*AIM OF THE TASK*. From the entries below, count the lines holding the word "their" and give nothing but the number.

Recorded data
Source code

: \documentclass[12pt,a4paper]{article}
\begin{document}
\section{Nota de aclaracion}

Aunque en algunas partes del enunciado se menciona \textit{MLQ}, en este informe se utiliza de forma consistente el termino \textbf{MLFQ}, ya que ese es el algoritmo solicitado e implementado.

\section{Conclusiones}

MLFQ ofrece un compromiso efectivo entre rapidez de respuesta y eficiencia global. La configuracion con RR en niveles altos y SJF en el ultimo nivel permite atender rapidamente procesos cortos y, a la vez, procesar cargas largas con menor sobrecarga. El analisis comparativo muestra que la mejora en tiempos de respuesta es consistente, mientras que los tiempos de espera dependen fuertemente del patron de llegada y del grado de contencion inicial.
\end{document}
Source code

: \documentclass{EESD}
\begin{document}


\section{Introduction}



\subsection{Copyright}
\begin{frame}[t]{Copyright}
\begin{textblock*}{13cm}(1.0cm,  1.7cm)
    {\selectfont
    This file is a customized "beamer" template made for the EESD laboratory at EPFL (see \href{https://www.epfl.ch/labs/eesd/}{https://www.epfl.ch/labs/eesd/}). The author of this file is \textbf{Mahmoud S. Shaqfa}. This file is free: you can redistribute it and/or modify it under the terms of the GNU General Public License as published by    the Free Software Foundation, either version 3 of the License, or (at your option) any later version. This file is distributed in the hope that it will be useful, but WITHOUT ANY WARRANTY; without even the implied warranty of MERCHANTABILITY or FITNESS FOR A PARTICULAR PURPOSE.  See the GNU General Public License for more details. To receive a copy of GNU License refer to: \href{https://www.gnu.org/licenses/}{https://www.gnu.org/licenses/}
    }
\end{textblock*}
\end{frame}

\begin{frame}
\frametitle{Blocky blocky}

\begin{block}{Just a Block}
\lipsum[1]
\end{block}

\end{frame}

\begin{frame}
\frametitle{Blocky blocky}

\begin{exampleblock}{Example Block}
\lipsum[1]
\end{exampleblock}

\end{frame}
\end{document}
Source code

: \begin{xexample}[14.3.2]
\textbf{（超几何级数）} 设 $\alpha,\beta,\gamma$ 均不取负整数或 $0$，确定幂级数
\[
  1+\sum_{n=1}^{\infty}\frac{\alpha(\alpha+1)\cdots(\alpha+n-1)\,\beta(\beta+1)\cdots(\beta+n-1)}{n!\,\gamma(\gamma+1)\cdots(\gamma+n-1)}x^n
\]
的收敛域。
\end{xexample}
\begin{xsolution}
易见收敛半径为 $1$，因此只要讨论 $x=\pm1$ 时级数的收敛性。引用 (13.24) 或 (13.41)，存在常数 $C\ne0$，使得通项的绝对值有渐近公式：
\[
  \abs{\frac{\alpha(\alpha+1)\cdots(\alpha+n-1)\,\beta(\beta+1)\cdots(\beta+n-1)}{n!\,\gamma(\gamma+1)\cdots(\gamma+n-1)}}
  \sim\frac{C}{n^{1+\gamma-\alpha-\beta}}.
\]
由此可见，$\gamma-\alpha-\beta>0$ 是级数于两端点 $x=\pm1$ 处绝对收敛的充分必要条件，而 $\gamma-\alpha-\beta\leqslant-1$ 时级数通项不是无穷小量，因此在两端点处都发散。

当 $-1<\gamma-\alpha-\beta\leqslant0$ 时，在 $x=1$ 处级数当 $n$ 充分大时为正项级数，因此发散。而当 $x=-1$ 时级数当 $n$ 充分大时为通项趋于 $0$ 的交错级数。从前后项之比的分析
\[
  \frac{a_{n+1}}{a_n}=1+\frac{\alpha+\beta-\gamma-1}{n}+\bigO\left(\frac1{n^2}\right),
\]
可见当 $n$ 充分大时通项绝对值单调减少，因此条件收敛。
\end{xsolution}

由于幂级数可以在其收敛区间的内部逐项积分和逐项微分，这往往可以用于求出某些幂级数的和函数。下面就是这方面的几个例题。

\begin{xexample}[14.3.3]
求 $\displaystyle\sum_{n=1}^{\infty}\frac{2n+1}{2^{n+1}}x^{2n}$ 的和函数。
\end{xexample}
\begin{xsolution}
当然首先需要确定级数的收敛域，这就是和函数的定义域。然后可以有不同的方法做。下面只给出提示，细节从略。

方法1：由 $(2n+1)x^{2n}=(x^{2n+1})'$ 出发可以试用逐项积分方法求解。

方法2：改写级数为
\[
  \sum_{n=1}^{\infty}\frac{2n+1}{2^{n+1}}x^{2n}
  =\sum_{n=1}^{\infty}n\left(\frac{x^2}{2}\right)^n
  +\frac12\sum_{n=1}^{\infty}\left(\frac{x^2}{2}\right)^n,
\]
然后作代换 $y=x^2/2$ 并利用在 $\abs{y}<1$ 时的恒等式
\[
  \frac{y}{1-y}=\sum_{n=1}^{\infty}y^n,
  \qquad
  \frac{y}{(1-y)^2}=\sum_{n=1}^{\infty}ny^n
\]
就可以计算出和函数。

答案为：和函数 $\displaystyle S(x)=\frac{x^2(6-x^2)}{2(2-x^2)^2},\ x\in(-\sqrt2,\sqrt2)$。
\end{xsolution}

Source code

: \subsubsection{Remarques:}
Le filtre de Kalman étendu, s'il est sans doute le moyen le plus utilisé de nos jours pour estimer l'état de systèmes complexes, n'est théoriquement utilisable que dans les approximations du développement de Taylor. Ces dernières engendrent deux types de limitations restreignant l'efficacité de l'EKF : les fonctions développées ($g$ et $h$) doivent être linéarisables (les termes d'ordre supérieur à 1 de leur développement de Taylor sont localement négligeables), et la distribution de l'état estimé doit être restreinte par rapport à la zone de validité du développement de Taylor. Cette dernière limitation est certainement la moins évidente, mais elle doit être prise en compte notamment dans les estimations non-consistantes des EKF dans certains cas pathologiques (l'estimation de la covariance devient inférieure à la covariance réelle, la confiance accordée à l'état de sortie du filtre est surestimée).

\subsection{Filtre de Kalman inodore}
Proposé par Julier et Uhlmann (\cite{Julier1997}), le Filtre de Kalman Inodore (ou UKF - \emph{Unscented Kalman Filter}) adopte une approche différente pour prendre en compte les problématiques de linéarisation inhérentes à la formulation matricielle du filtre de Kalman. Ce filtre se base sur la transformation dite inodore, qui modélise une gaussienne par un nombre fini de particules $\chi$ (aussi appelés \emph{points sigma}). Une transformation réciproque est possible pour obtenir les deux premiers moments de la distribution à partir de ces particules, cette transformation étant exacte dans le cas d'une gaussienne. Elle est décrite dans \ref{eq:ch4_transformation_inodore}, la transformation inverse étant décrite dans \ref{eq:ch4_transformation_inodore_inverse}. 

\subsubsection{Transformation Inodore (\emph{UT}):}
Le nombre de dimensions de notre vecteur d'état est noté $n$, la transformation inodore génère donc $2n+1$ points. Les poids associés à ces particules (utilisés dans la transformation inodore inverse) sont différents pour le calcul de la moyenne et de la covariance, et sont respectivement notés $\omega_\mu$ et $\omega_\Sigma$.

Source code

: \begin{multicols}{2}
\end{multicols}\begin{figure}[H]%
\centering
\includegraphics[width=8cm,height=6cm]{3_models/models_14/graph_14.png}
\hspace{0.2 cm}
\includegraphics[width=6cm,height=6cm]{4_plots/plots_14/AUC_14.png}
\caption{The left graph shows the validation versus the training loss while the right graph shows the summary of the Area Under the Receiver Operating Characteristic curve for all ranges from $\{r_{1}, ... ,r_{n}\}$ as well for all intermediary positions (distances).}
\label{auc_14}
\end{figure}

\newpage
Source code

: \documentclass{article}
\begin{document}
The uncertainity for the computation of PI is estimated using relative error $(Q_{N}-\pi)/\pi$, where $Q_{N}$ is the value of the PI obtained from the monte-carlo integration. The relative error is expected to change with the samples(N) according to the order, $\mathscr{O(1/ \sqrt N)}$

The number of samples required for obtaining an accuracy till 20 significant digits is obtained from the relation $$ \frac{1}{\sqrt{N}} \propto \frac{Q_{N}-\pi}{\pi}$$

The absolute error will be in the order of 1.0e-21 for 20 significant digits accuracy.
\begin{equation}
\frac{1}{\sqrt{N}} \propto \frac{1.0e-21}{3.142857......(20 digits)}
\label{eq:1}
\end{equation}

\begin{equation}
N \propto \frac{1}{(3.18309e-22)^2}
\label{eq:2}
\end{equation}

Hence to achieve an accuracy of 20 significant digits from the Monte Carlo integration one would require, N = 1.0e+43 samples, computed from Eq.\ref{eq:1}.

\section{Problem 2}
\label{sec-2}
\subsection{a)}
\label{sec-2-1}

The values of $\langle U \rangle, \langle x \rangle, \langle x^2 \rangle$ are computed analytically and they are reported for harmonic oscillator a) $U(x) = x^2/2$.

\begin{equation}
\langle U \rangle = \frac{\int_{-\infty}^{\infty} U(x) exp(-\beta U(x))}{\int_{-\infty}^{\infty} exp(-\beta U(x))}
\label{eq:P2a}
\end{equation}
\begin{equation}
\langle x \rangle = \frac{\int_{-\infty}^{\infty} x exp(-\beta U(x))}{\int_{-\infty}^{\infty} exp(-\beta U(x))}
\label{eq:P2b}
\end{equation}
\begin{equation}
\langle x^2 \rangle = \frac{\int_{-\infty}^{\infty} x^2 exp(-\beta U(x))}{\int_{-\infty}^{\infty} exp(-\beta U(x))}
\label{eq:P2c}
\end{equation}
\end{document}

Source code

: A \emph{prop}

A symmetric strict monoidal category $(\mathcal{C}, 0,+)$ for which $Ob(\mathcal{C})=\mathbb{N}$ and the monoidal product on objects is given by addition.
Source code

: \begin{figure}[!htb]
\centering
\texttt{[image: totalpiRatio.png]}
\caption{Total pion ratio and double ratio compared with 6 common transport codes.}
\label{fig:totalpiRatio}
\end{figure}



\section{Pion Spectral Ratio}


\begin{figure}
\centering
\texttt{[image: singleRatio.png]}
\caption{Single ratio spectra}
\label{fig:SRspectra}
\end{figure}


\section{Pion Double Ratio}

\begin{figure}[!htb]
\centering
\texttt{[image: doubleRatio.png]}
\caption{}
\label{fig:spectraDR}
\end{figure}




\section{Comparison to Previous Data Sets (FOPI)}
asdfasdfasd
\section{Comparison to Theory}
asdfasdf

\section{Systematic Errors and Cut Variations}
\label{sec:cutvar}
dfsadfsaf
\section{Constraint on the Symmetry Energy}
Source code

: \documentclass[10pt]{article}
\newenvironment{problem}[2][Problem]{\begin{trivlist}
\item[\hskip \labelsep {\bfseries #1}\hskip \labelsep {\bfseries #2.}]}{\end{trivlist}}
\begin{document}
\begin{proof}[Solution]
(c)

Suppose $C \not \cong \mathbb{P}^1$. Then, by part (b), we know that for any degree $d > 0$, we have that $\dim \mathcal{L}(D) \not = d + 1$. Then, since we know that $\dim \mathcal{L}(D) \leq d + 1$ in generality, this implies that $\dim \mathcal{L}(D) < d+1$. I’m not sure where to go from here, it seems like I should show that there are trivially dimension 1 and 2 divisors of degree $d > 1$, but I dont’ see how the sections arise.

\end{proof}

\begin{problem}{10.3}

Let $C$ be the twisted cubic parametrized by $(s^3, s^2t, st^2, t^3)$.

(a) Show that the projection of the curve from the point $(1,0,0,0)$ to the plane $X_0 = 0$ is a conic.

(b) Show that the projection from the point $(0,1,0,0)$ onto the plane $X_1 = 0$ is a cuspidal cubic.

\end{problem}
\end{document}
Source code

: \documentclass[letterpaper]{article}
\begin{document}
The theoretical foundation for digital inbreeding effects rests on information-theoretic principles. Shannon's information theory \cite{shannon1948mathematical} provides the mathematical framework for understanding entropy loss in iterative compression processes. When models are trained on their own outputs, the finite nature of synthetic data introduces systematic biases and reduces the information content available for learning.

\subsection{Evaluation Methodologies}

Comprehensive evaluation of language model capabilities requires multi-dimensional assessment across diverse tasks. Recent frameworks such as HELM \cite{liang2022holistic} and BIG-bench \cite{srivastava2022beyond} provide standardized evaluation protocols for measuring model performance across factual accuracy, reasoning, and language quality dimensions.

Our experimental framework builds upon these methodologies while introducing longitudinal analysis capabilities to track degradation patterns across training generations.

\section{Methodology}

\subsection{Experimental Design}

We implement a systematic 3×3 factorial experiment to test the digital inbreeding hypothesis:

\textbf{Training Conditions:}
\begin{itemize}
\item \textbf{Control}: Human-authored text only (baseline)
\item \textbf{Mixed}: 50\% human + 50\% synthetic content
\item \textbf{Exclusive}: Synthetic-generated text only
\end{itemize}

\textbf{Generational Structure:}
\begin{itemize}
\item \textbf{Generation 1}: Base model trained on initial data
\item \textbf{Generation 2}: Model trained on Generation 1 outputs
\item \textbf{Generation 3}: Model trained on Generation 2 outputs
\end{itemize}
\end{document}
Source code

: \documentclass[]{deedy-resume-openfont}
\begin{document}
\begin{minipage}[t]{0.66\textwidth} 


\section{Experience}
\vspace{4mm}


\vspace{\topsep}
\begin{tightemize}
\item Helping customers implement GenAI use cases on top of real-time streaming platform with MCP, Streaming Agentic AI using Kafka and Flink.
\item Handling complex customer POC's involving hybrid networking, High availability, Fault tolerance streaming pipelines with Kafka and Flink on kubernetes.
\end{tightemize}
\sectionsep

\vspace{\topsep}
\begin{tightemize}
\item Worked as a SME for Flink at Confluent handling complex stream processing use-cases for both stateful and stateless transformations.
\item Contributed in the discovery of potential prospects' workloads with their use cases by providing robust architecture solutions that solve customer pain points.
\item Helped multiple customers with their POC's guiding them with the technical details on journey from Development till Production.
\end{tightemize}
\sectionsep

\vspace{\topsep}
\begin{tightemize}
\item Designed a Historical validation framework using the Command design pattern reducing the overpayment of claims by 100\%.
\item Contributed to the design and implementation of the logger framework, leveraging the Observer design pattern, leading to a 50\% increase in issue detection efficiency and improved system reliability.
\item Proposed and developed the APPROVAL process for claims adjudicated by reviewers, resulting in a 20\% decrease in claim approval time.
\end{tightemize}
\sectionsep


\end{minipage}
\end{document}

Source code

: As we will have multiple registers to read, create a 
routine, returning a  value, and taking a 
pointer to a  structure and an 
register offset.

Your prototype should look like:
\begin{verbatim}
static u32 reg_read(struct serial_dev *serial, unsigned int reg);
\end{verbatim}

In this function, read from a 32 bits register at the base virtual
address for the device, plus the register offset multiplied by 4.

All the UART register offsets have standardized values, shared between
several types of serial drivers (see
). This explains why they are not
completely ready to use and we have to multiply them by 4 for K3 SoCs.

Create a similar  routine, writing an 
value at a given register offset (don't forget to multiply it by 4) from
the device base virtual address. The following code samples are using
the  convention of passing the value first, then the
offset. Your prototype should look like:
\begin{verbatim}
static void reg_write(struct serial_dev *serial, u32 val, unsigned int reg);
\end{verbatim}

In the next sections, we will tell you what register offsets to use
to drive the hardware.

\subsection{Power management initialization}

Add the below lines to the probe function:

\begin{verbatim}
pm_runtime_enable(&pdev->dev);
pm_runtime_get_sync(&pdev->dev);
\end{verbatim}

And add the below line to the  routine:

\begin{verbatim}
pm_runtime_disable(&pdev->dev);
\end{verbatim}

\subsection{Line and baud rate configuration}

*EXPECTED ANSWER*. 3